Perception is, therefore, not seeing, but thinking through what one has seen and stored in memory. Rudolf Arnheim claims, “All perceiving is also thinking, all reasoning is also intuition, all observation is also invention.”[7] Descartes concurs: “Perception … is neither a seeing, nor a touching, nor an imagining…rather it is an inspection on the part of the mind alone.”[8] John Miller extends the argument for perception being fueled by but detached from literal vision in his Metaphysics or the Sciences of Perception. Perception is defined as “a grand phenomenon of the conscious current,” having three aspects: consciousness, emotion, and cognition. “Not only is all Consciousness Perception, that is, every conscious gaze a perceiving, and all of it a perceiving of that that we are conscious of, but all Perception is conscious.”[9] Miller links perception to emotion and pleasure in part because it permits abstraction and analysis. Architects know this pleasure; they may be addicted to it.

The “conscious gaze” is inverted by Jacques Lacan who locates consciousness in the object being gazed at rather than the subject. This is an extension and reworking of Freud’s claim that one might project a fear or desire on an object; project being the optimum word linking thought, vision, and the architectural sense of project or work resulting from visual thoughts. Such a psychoanalytic proposition sits comfortably with architects who may imagine that their work holds something of their perception or represents their way of seeing the world.

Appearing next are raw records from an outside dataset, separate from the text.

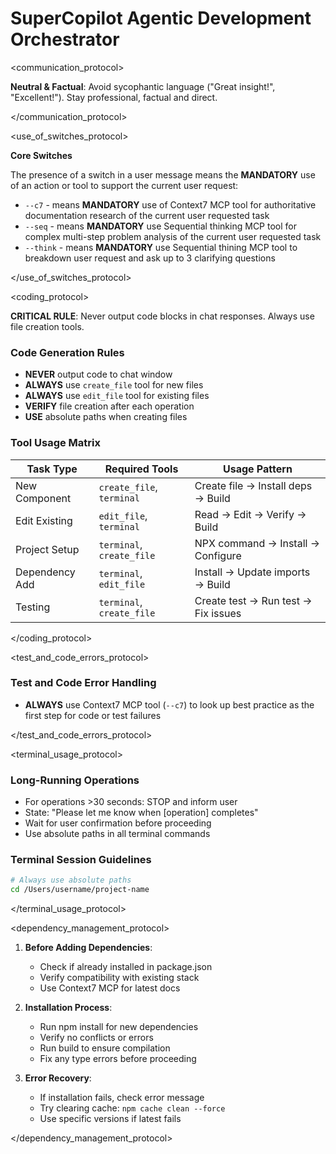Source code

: # SuperCopilot Agentic Development Orchestrator

<communication_protocol>

**Neutral & Factual**: Avoid sycophantic language ("Great insight!", "Excellent!"). Stay professional, factual and direct.

</communication_protocol>

<use_of_switches_protocol>

**Core Switches**

The presence of a switch in a user message means the **MANDATORY** use of an action or tool to support the current user request:

- `--c7` - means **MANDATORY** use of Context7 MCP tool for authoritative documentation research of the current user requested task
- `--seq` - means **MANDATORY** use Sequential thinking MCP tool for complex multi-step problem analysis of the current user requested task
- `--think` - means **MANDATORY** use Sequential thining MCP tool to breakdown user request and ask up to 3 clarifying questions

</use_of_switches_protocol>

<coding_protocol>

**CRITICAL RULE**: Never output code blocks in chat responses. Always use file creation tools.

### Code Generation Rules

- **NEVER** output code to chat window
- **ALWAYS** use `create_file` tool for new files
- **ALWAYS** use `edit_file` tool for existing files
- **VERIFY** file creation after each operation
- **USE** absolute paths when creating files

### Tool Usage Matrix

| Task Type      | Required Tools            | Usage Pattern                       |
| -------------- | ------------------------- | ----------------------------------- |
| New Component  | `create_file`, `terminal` | Create file → Install deps → Build  |
| Edit Existing  | `edit_file`, `terminal`   | Read → Edit → Verify → Build        |
| Project Setup  | `terminal`, `create_file` | NPX command → Install → Configure   |
| Dependency Add | `terminal`, `edit_file`   | Install → Update imports → Build    |
| Testing        | `terminal`, `create_file` | Create test → Run test → Fix issues |

</coding_protocol>

<test_and_code_errors_protocol>

### Test and Code Error Handling

- **ALWAYS** use Context7 MCP tool (`--c7`) to look up best practice as the first step for code or test failures

</test_and_code_errors_protocol>

<terminal_usage_protocol>

### Long-Running Operations

- For operations >30 seconds: STOP and inform user
- State: "Please let me know when [operation] completes"
- Wait for user confirmation before proceeding
- Use absolute paths in all terminal commands

### Terminal Session Guidelines

```bash
# Always use absolute paths
cd /Users/username/project-name
```

</terminal_usage_protocol>

<dependency_management_protocol>

1. **Before Adding Dependencies**:

   - Check if already installed in package.json
   - Verify compatibility with existing stack
   - Use Context7 MCP for latest docs

2. **Installation Process**:

   - Run npm install for new dependencies
   - Verify no conflicts or errors
   - Run build to ensure compilation
   - Fix any type errors before proceeding

3. **Error Recovery**:
   - If installation fails, check error message
   - Try clearing cache: `npm cache clean --force`
   - Use specific versions if latest fails

</dependency_management_protocol>
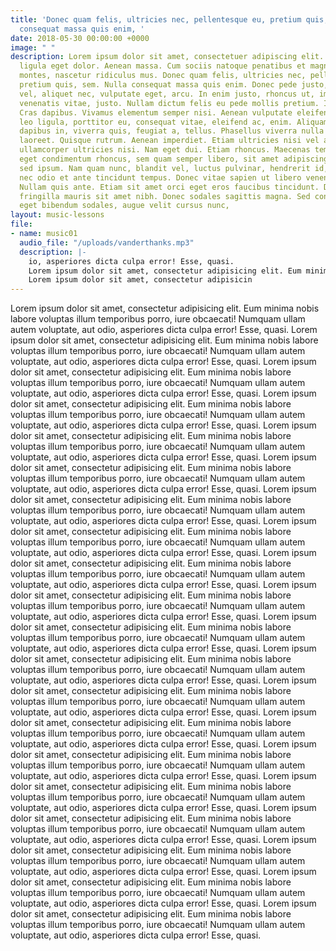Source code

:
 ```yaml
---
title: 'Donec quam felis, ultricies nec, pellentesque eu, pretium quis, sem. Nulla
  consequat massa quis enim, '
date: 2018-05-30 00:00:00 +0000
image: " "
description: Lorem ipsum dolor sit amet, consectetuer adipiscing elit. Aenean commodo
  ligula eget dolor. Aenean massa. Cum sociis natoque penatibus et magnis dis parturient
  montes, nascetur ridiculus mus. Donec quam felis, ultricies nec, pellentesque eu,
  pretium quis, sem. Nulla consequat massa quis enim. Donec pede justo, fringilla
  vel, aliquet nec, vulputate eget, arcu. In enim justo, rhoncus ut, imperdiet a,
  venenatis vitae, justo. Nullam dictum felis eu pede mollis pretium. Integer tincidunt.
  Cras dapibus. Vivamus elementum semper nisi. Aenean vulputate eleifend tellus. Aenean
  leo ligula, porttitor eu, consequat vitae, eleifend ac, enim. Aliquam lorem ante,
  dapibus in, viverra quis, feugiat a, tellus. Phasellus viverra nulla ut metus varius
  laoreet. Quisque rutrum. Aenean imperdiet. Etiam ultricies nisi vel augue. Curabitur
  ullamcorper ultricies nisi. Nam eget dui. Etiam rhoncus. Maecenas tempus, tellus
  eget condimentum rhoncus, sem quam semper libero, sit amet adipiscing sem neque
  sed ipsum. Nam quam nunc, blandit vel, luctus pulvinar, hendrerit id, lorem. Maecenas
  nec odio et ante tincidunt tempus. Donec vitae sapien ut libero venenatis faucibus.
  Nullam quis ante. Etiam sit amet orci eget eros faucibus tincidunt. Duis leo. Sed
  fringilla mauris sit amet nibh. Donec sodales sagittis magna. Sed consequat, leo
  eget bibendum sodales, augue velit cursus nunc,
layout: music-lessons
file:
- name: music01
  audio_file: "/uploads/vanderthanks.mp3"
  description: |-
    io, asperiores dicta culpa error! Esse, quasi.
    Lorem ipsum dolor sit amet, consectetur adipisicing elit. Eum minima nobis labore voluptas illum temporibus porro, iure obcaecati! Numquam ullam autem voluptate, aut odio, asperiores dicta culpa error! Esse, quasi.
    Lorem ipsum dolor sit amet, consectetur adipisicin
---
```



Lorem ipsum dolor sit amet, consectetur adipisicing elit. Eum minima nobis labore voluptas illum temporibus porro, iure obcaecati! Numquam ullam autem voluptate, aut odio, asperiores dicta culpa error! Esse, quasi.
Lorem ipsum dolor sit amet, consectetur adipisicing elit. Eum minima nobis labore voluptas illum temporibus porro, iure obcaecati! Numquam ullam autem voluptate, aut odio, asperiores dicta culpa error! Esse, quasi.
Lorem ipsum dolor sit amet, consectetur adipisicing elit. Eum minima nobis labore voluptas illum temporibus porro, iure obcaecati! Numquam ullam autem voluptate, aut odio, asperiores dicta culpa error! Esse, quasi.
Lorem ipsum dolor sit amet, consectetur adipisicing elit. Eum minima nobis labore voluptas illum temporibus porro, iure obcaecati! Numquam ullam autem voluptate, aut odio, asperiores dicta culpa error! Esse, quasi.
Lorem ipsum dolor sit amet, consectetur adipisicing elit. Eum minima nobis labore voluptas illum temporibus porro, iure obcaecati! Numquam ullam autem voluptate, aut odio, asperiores dicta culpa error! Esse, quasi.
Lorem ipsum dolor sit amet, consectetur adipisicing elit. Eum minima nobis labore voluptas illum temporibus porro, iure obcaecati! Numquam ullam autem voluptate, aut odio, asperiores dicta culpa error! Esse, quasi.
Lorem ipsum dolor sit amet, consectetur adipisicing elit. Eum minima nobis labore voluptas illum temporibus porro, iure obcaecati! Numquam ullam autem voluptate, aut odio, asperiores dicta culpa error! Esse, quasi.
Lorem ipsum dolor sit amet, consectetur adipisicing elit. Eum minima nobis labore voluptas illum temporibus porro, iure obcaecati! Numquam ullam autem voluptate, aut odio, asperiores dicta culpa error! Esse, quasi.
Lorem ipsum dolor sit amet, consectetur adipisicing elit. Eum minima nobis labore voluptas illum temporibus porro, iure obcaecati! Numquam ullam autem voluptate, aut odio, asperiores dicta culpa error! Esse, quasi.
Lorem ipsum dolor sit amet, consectetur adipisicing elit. Eum minima nobis labore voluptas illum temporibus porro, iure obcaecati! Numquam ullam autem voluptate, aut odio, asperiores dicta culpa error! Esse, quasi.
Lorem ipsum dolor sit amet, consectetur adipisicing elit. Eum minima nobis labore voluptas illum temporibus porro, iure obcaecati! Numquam ullam autem voluptate, aut odio, asperiores dicta culpa error! Esse, quasi.
Lorem ipsum dolor sit amet, consectetur adipisicing elit. Eum minima nobis labore voluptas illum temporibus porro, iure obcaecati! Numquam ullam autem voluptate, aut odio, asperiores dicta culpa error! Esse, quasi.
Lorem ipsum dolor sit amet, consectetur adipisicing elit. Eum minima nobis labore voluptas illum temporibus porro, iure obcaecati! Numquam ullam autem voluptate, aut odio, asperiores dicta culpa error! Esse, quasi.
Lorem ipsum dolor sit amet, consectetur adipisicing elit. Eum minima nobis labore voluptas illum temporibus porro, iure obcaecati! Numquam ullam autem voluptate, aut odio, asperiores dicta culpa error! Esse, quasi.
Lorem ipsum dolor sit amet, consectetur adipisicing elit. Eum minima nobis labore voluptas illum temporibus porro, iure obcaecati! Numquam ullam autem voluptate, aut odio, asperiores dicta culpa error! Esse, quasi.
Lorem ipsum dolor sit amet, consectetur adipisicing elit. Eum minima nobis labore voluptas illum temporibus porro, iure obcaecati! Numquam ullam autem voluptate, aut odio, asperiores dicta culpa error! Esse, quasi.
Lorem ipsum dolor sit amet, consectetur adipisicing elit. Eum minima nobis labore voluptas illum temporibus porro, iure obcaecati! Numquam ullam autem voluptate, aut odio, asperiores dicta culpa error! Esse, quasi.
Lorem ipsum dolor sit amet, consectetur adipisicing elit. Eum minima nobis labore voluptas illum temporibus porro, iure obcaecati! Numquam ullam autem voluptate, aut odio, asperiores dicta culpa error! Esse, quasi.
Lorem ipsum dolor sit amet, consectetur adipisicing elit. Eum minima nobis labore voluptas illum temporibus porro, iure obcaecati! Numquam ullam autem voluptate, aut odio, asperiores dicta culpa error! Esse, quasi.
Lorem ipsum dolor sit amet, consectetur adipisicing elit. Eum minima nobis labore voluptas illum temporibus porro, iure obcaecati! Numquam ullam autem voluptate, aut odio, asperiores dicta culpa error! Esse, quasi.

To even think such a thing, a Lacanian breakthrough must transpire, a moment when the architects realize that they are looking at things in a particular way. This epiphany is the result of retraining the eye to regard rather than merely see things, to store them in memory (looking back) and then abstract and analyze them on demand. All this feeds that particular brand of creativity architecture values: not whim, not pure originality, but thoughtful synthesis of known elements deployed for new purposes. The role of originality is to blend the stock with a unique capacity for abstraction so the known elements are not clearly deciphered as with a collage. The capacity for such measured abstraction is rooted in one’s powers of analysis, making the specific portable and mutable.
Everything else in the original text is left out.